Elizabeth Simonton(32:18)


He also, Leah, he has a compassion for others that I believe began when he was in the NICU because what I told my girls when I didn't bring home the baby that was in my belly as they thought I would, the siblings. Not to worry girls, remember they were two and three years old, so not to worry girls, he's with his friends in the NICU. There's a bunch of babies there that are with him. He's not alone.



Leah 


Mm. Yeah.



Hehehe



Elizabeth Simonton 


He has other friends there, just like you have friends in your class. And of course you say this through tears, right? You're holding it back. But what's solace that gives two and three year olds knowing, because all they know is their little preschool class. So they don't know any difference. I didn't put the parent lens on my children. I tried to take the child perspective and convey the story of why their little brother wasn't home through their eyes. And that was so helpful. And now they just, they tease him.



Leah


Right?



That's brilliant.



Elizabeth SimontonHahaha.



Leah 


Oh my goodness. Okay, so you've shared just incredible honesty and beautiful pearls of wisdom. Is there anything you would want to leave someone with today? Any words of wisdom for someone who's sitting by their bedside today?



Elizabeth Simonton


I think you every day wake up and recognize there are going to be days that are great and there are going to be days that are very difficult and that could be with a long-term NICU stay and a short-term NICU stay and my advice is just try your best and your best looks different every day. It really does and if your best is taking a walk in the morning rather than racing into the NICU.

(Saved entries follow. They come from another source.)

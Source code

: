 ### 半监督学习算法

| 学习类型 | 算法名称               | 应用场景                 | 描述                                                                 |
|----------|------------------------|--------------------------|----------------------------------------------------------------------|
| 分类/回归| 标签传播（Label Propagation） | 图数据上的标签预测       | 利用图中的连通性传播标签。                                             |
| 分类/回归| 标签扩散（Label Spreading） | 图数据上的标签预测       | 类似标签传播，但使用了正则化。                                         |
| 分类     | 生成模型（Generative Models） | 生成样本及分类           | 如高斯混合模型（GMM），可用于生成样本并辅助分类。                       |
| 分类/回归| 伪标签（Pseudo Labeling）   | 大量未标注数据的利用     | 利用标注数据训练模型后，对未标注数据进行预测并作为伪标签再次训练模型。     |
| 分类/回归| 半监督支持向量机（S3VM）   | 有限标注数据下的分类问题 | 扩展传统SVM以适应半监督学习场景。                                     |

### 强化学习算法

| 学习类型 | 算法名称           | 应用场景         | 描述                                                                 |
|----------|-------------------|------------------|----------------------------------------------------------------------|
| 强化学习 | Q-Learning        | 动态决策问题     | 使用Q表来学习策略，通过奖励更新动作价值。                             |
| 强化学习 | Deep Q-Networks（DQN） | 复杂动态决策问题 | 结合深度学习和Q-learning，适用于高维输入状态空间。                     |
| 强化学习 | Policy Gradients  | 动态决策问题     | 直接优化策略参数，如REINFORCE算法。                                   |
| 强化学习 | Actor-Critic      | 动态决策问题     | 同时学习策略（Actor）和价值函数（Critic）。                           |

Take that walk because a healthy mom, healthy dad, healthy parent is so important to sustain what is a marathon of the NICU. So putting undue pressure on ourselves in a very stressful environment, stressful time, is doing ourselves a disservice. We need to be gentle with ourselves. We need to be



graceful with ourselves, and I think that's what I would offer NICU parents.



Leah 


beautiful.



And if you can't do it the first time, try again the next day. Being graceful with yourself. Like you said, it's different every day. Beautiful.



Elizabeth Simonton (


He's different every day. And sometimes, let's be honest, you can make it till 12 o'clock and then your grace is out the door. And then other times you think you've made it. This is a lesson in parenting really, and those lessons apply everywhere. But all we can do is really our best and that does look different. That's a really important point, Leah.



Leah 


Yes. Yeah.


Wow. Thank you so much. Thank you so much, Elizabeth, for being here today and sharing your experience with us and then going on and being able to amplify what is ICU Baby and amplify and spread it to more and more and more families. And just thank you. Yeah.



Elizabeth Simonton 


Well, thank you so much for having me and for letting me share my story of Ben. And it was a beautiful conversation. Thank you so much.



Leah 


For sure. And if you're on your way to visit your baby in the hospital or you're sitting at your baby's bedside, or perhaps you're up in the middle of the night pumping or vigilantly watching the baby's camera and awake as we tend to be as parents, Elizabeth and I want you to know that you are not alone and we look forward to sitting with you again soon. Take gentle care.